"GOT", but the "O" is a cute, smiling pufferfish. Index | Thread | Search

From:
Stefan Sperling <stsp@stsp.name>
Subject:
Re: faster history traversal for 'got blame'
To:
Martin Pieuchot <mpi@openbsd.org>
Cc:
gameoftrees@openbsd.org
Date:
Tue, 7 Jan 2020 18:57:03 +0100

Download raw body.

Thread
On Tue, Jan 07, 2020 at 01:02:13PM +0100, Martin Pieuchot wrote:
> got_packidx_init_hdr() is also taking a lot of CPU time.  Is it because
> of the SHA operations?  Is git using the sames?  Can they be improved?

The answer is that the pack index caching code is broken.
This function was called way too often: 749 times for 14 pack files.
The diff below fixes this bug and reduces this function to 2.2%.
Updated profile graph attached.
However, this patch only has a very small impact on performance.

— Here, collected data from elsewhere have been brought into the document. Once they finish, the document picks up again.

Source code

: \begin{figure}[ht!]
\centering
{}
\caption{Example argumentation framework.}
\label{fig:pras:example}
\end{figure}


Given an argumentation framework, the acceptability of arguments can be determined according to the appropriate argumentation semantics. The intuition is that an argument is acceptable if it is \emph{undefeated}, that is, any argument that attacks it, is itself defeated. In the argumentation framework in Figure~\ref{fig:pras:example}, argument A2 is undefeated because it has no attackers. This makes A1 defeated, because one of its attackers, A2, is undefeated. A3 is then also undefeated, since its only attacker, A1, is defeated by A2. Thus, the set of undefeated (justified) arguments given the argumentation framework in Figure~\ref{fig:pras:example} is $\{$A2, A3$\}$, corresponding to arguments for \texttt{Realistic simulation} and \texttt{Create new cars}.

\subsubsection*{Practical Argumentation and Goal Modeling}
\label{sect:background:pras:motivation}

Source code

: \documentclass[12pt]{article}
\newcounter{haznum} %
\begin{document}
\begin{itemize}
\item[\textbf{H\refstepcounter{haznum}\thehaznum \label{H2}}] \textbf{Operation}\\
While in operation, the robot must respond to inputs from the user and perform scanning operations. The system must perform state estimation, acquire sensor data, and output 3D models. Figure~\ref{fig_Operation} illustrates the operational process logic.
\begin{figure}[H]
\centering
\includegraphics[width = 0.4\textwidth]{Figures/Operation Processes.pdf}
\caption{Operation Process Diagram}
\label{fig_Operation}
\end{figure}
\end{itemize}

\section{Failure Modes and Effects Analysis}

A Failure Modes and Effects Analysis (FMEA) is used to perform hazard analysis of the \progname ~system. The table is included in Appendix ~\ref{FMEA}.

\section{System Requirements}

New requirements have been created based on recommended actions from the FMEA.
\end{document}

> Another expensive function is got_object_id_cmp() which compares SHA
> hashes.  It is called often via RB-tree insert.  Is a RB-tree necessary?
> In this use case you have ~20K insertions and ~40k search that both
> result in ~3.4M comparisons.  Would another data structure result in
> fewer comparisons?

It was a TAILQ initially, which was slow. Then it was changed to 256 lists
indexed by the first byte of the hash. Both were much slower than RB-tree.
I don't think we have a better data structure in queue.h or tree.h.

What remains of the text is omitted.